- Title card
- Genre: Comedy Fantasy Family
- Created by: Andy Heyward
- Written by: Jeffrey Scott
- Directed by: Chuck Patton Christopher Brough (live action segments)
- Starring: Macaulay Culkin Quinn Culkin Chris Beshy Paul Haddad Marilyn Lightstone Judy Marshak Andrew Sabiston Stuart Stone James Rankin
- Composer: Clark Gassman
- Countries of origin: United States Italy
- Original language: English
- No. of series: 1
- No. of episodes: 13

Production
- Executive producer: Andy Heyward
- Producers: Chuck Patton Christopher Brough (live action Segments)
- Editors: Gregory K. Bowron Richard Bruce Elliot Allan Gelbart
- Running time: 30 minutes
- Production companies: DIC Animation City Reteitalia S.p.A.

Original release
- Network: NBC (U.S.) Telecinco (Spain)
- Release: September 14 – December 7, 1991

= Wish Kid =

American animated television series

Wish Kid is an animated series that aired on Saturday mornings from September 14 to December 7, 1991 on NBC starring Macaulay Culkin. It was produced by DIC Animation City and Italian company Reteitalia S.p.A., in association with Spanish network Telecinco.

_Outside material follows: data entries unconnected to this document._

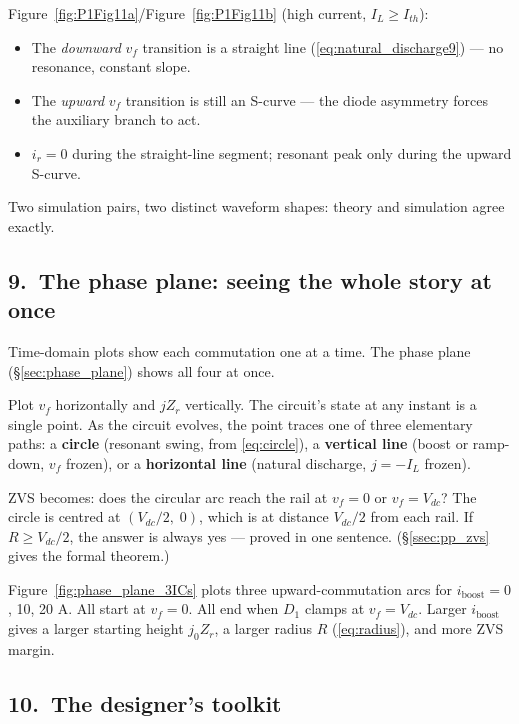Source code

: \documentclass[12pt, a4paper]{article}
\def\,{ }%
\newcommand{\Vdc}{V_{dc}}
\newcommand{\vf}{v_f}
\newcommand{\ir}{i_r}
\newcommand{\IL}{I_L}
\newcommand{\Zr}{Z_r}
\newcommand{\Ith}{I_{th}}
\newcommand{\figref}[1]{Figure~\ref{#1}}
\begin{document}
\figref{fig:P1Fig11a}/\figref{fig:P1Fig11b} (high current, $\IL \geq \Ith$):
\begin{itemize}
    \item The \emph{downward} $\vf$ transition is a straight line
          (\eqref{eq:natural_discharge9}) --- no resonance, constant slope.
    \item The \emph{upward} $\vf$ transition is still an S-curve --- the
          diode asymmetry forces the auxiliary branch to act.
    \item $\ir = 0$ during the straight-line segment; resonant peak only
          during the upward S-curve.
\end{itemize}

Two simulation pairs, two distinct waveform shapes: theory and simulation
agree exactly.

\subsection*{9.\ The phase plane: seeing the whole story at once}

Time-domain plots show each commutation one at a time.
The phase plane (\S\ref{sec:phase_plane}) shows all four at once.

Plot $\vf$ horizontally and $j\Zr$ vertically.
The circuit's state at any instant is a single point.
As the circuit evolves, the point traces one of three elementary paths:
a \textbf{circle} (resonant swing, from \eqref{eq:circle}),
a \textbf{vertical line} (boost or ramp-down, $\vf$ frozen), or
a \textbf{horizontal line} (natural discharge, $j = -\IL$ frozen).

ZVS becomes: does the circular arc reach the rail at $\vf = 0$ or $\vf = \Vdc$?
The circle is centred at $(\Vdc/2,\; 0)$, which is at distance $\Vdc/2$ from
each rail.
If $R \geq \Vdc/2$, the answer is always yes --- proved in one sentence.
(\S\ref{ssec:pp_zvs} gives the formal theorem.)

\figref{fig:phase_plane_3ICs} plots three upward-commutation arcs for
$i_\text{boost} = 0$, 10, 20\,A.
All start at $\vf = 0$.
All end when $D_1$ clamps at $\vf = \Vdc$.
Larger $i_\text{boost}$ gives a larger starting height $j_0\Zr$, a larger
radius $R$ (\eqref{eq:radius}), and more ZVS margin.

\subsection*{10.\ The designer's toolkit}
\end{document}
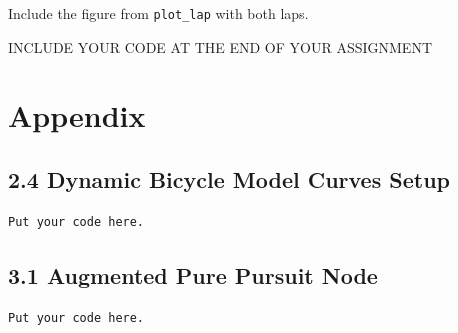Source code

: \documentclass{article}
\begin{document}
\vspace{5mm}
Include the figure from \texttt{plot\_lap} with both laps.

INCLUDE YOUR CODE AT THE END OF YOUR ASSIGNMENT

\newpage
\section{Appendix}

\subsection{2.4 Dynamic Bicycle Model Curves Setup}
\begin{verbatim}
Put your code here.
\end{verbatim}

\subsection{3.1 Augmented Pure Pursuit Node}
\begin{verbatim}
Put your code here.
\end{verbatim}
\end{document}
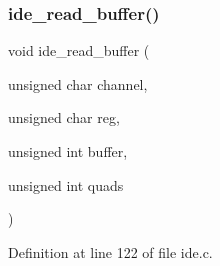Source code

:\subsubsection{\texorpdfstring{ide\+\_\+read\+\_\+buffer()}{ide\_read\_buffer()}}
{\footnotesize\ttfamily void ide\+\_\+read\+\_\+buffer (\begin{DoxyParamCaption}\item[{unsigned char}]{channel,  }\item[{unsigned char}]{reg,  }\item[{unsigned int}]{buffer,  }\item[{unsigned int}]{quads }\end{DoxyParamCaption})}



Definition at line 122 of file ide.\+c.



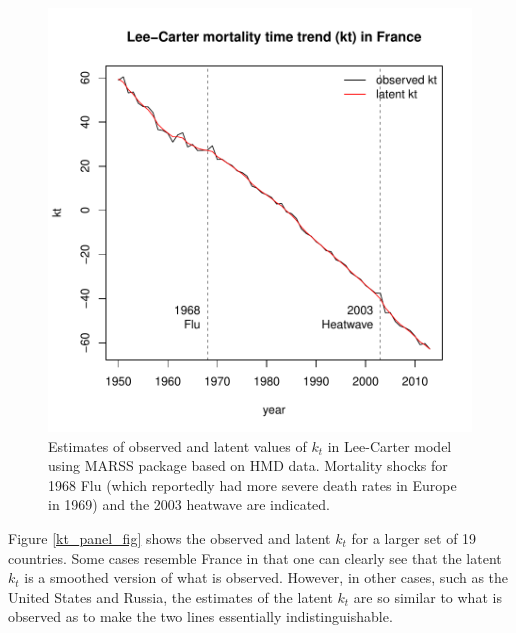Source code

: \documentclass[12pt]{article}
\begin{document}
\begin{figure}
  \includegraphics[width=1.05\textwidth]{../code/france_example.pdf}
  \caption{Estimates of observed and latent values of $k_t$ in
    Lee-Carter model using MARSS package based on HMD data. Mortality
    shocks for 1968 Flu (which reportedly had more severe death rates
    in Europe in 1969) and the 2003 heatwave are indicated.}
    \label{france_fig}
\end{figure}


Figure \ref{kt_panel_fig} shows the observed and latent $k_t$ for a larger set of
19 countries. Some cases resemble France in that one can clearly see that
the latent $k_t$ is a smoothed version of what is observed. However,
in other cases, such as the United States and Russia, the estimates of
the latent $k_t$ are so similar to what is observed as to make the two
lines essentially indistinguishable.
\end{document}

A second season was planned for 1993 to air on The Family Channel, but this was later cancelled.

==Synopsis==
Nicholas "Nick" McClary (modeled after and voiced by Culkin), a 10-year-old boy, owns a baseball glove that had been struck by a miniature shooting star, an event that inexplicably enabled it to magically grant wishes, if punched three times. It is, however, limited to use only once every week, and each wish would expire relatively shortly after it was cast, often at the most inopportune time possible. Each story — introduced in a live-action prologue by Culkin — revolves around Nick's wishes and the trouble that always seems to follow. It is up to Nick and others involved to resolve the situation and make things right.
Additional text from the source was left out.